**Task statement**
Where a line in the records below includes "service", pull that line out.

-- Records for the exercise follows --

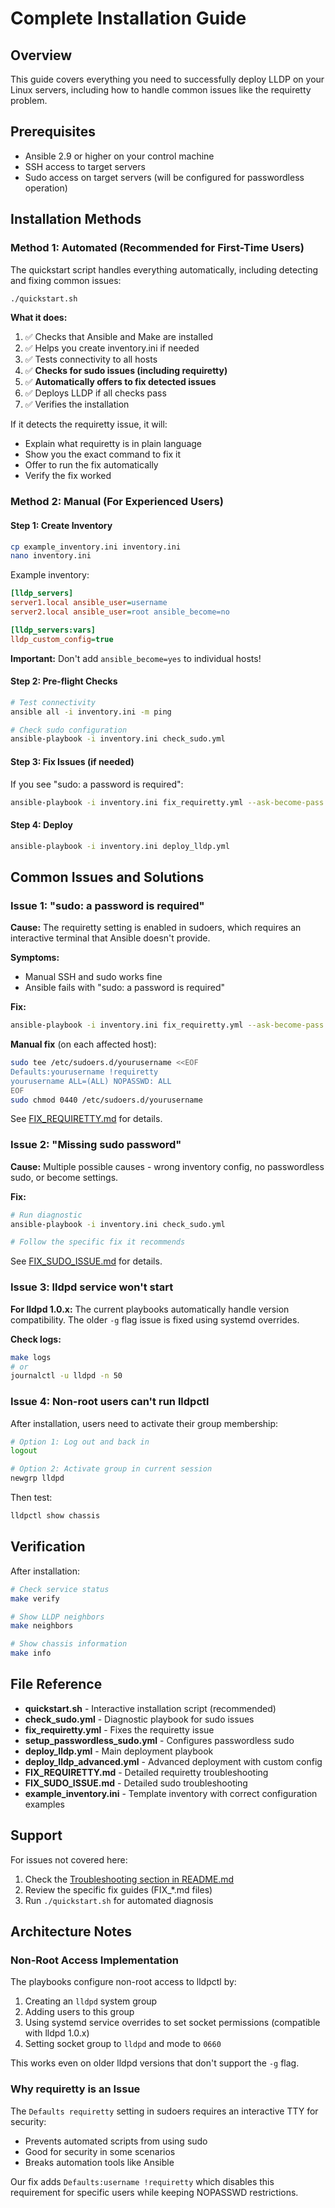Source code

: # Complete Installation Guide

## Overview

This guide covers everything you need to successfully deploy LLDP on your Linux servers, including how to handle common issues like the requiretty problem.

## Prerequisites

- Ansible 2.9 or higher on your control machine
- SSH access to target servers
- Sudo access on target servers (will be configured for passwordless operation)

## Installation Methods

### Method 1: Automated (Recommended for First-Time Users)

The quickstart script handles everything automatically, including detecting and fixing common issues:

```bash
./quickstart.sh
```

**What it does:**
1. ✅ Checks that Ansible and Make are installed
2. ✅ Helps you create inventory.ini if needed
3. ✅ Tests connectivity to all hosts
4. ✅ **Checks for sudo issues (including requiretty)**
5. ✅ **Automatically offers to fix detected issues**
6. ✅ Deploys LLDP if all checks pass
7. ✅ Verifies the installation

If it detects the requiretty issue, it will:
- Explain what requiretty is in plain language
- Show you the exact command to fix it
- Offer to run the fix automatically
- Verify the fix worked

### Method 2: Manual (For Experienced Users)

#### Step 1: Create Inventory

```bash
cp example_inventory.ini inventory.ini
nano inventory.ini
```

Example inventory:
```ini
[lldp_servers]
server1.local ansible_user=username
server2.local ansible_user=root ansible_become=no

[lldp_servers:vars]
lldp_custom_config=true
```

**Important:** Don't add `ansible_become=yes` to individual hosts!

#### Step 2: Pre-flight Checks

```bash
# Test connectivity
ansible all -i inventory.ini -m ping

# Check sudo configuration
ansible-playbook -i inventory.ini check_sudo.yml
```

#### Step 3: Fix Issues (if needed)

If you see "sudo: a password is required":

```bash
ansible-playbook -i inventory.ini fix_requiretty.yml --ask-become-pass
```

#### Step 4: Deploy

```bash
ansible-playbook -i inventory.ini deploy_lldp.yml
```

## Common Issues and Solutions

### Issue 1: "sudo: a password is required"

**Cause:** The requiretty setting is enabled in sudoers, which requires an interactive terminal that Ansible doesn't provide.

**Symptoms:**
- Manual SSH and sudo works fine
- Ansible fails with "sudo: a password is required"

**Fix:**
```bash
ansible-playbook -i inventory.ini fix_requiretty.yml --ask-become-pass
```

**Manual fix** (on each affected host):
```bash
sudo tee /etc/sudoers.d/yourusername <<EOF
Defaults:yourusername !requiretty
yourusername ALL=(ALL) NOPASSWD: ALL
EOF
sudo chmod 0440 /etc/sudoers.d/yourusername
```

See [FIX_REQUIRETTY.md](FIX_REQUIRETTY.md) for details.

### Issue 2: "Missing sudo password"

**Cause:** Multiple possible causes - wrong inventory config, no passwordless sudo, or become settings.

**Fix:**
```bash
# Run diagnostic
ansible-playbook -i inventory.ini check_sudo.yml

# Follow the specific fix it recommends
```

See [FIX_SUDO_ISSUE.md](FIX_SUDO_ISSUE.md) for details.

### Issue 3: lldpd service won't start

**For lldpd 1.0.x:** The current playbooks automatically handle version compatibility. The older `-g` flag issue is fixed using systemd overrides.

**Check logs:**
```bash
make logs
# or
journalctl -u lldpd -n 50
```

### Issue 4: Non-root users can't run lldpctl

After installation, users need to activate their group membership:

```bash
# Option 1: Log out and back in
logout

# Option 2: Activate group in current session
newgrp lldpd
```

Then test:
```bash
lldpctl show chassis
```

## Verification

After installation:

```bash
# Check service status
make verify

# Show LLDP neighbors
make neighbors

# Show chassis information
make info
```

## File Reference

- **quickstart.sh** - Interactive installation script (recommended)
- **check_sudo.yml** - Diagnostic playbook for sudo issues
- **fix_requiretty.yml** - Fixes the requiretty issue
- **setup_passwordless_sudo.yml** - Configures passwordless sudo
- **deploy_lldp.yml** - Main deployment playbook
- **deploy_lldp_advanced.yml** - Advanced deployment with custom config
- **FIX_REQUIRETTY.md** - Detailed requiretty troubleshooting
- **FIX_SUDO_ISSUE.md** - Detailed sudo troubleshooting
- **example_inventory.ini** - Template inventory with correct configuration examples

## Support

For issues not covered here:
1. Check the [Troubleshooting section in README.md](README.md#troubleshooting)
2. Review the specific fix guides (FIX_*.md files)
3. Run `./quickstart.sh` for automated diagnosis

## Architecture Notes

### Non-Root Access Implementation

The playbooks configure non-root access to lldpctl by:
1. Creating an `lldpd` system group
2. Adding users to this group
3. Using systemd service overrides to set socket permissions (compatible with lldpd 1.0.x)
4. Setting socket group to `lldpd` and mode to `0660`

This works even on older lldpd versions that don't support the `-g` flag.

### Why requiretty is an Issue

The `Defaults requiretty` setting in sudoers requires an interactive TTY for security:
- Prevents automated scripts from using sudo
- Good for security in some scenarios
- Breaks automation tools like Ansible

Our fix adds `Defaults:username !requiretty` which disables this requirement for specific users while keeping NOPASSWD restrictions.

-- Records for the exercise concluded --

**Expected output**
### Issue 3: lldpd service won't start
# Check service status
3. Using systemd service overrides to set socket permissions (compatible with lldpd 1.0.x)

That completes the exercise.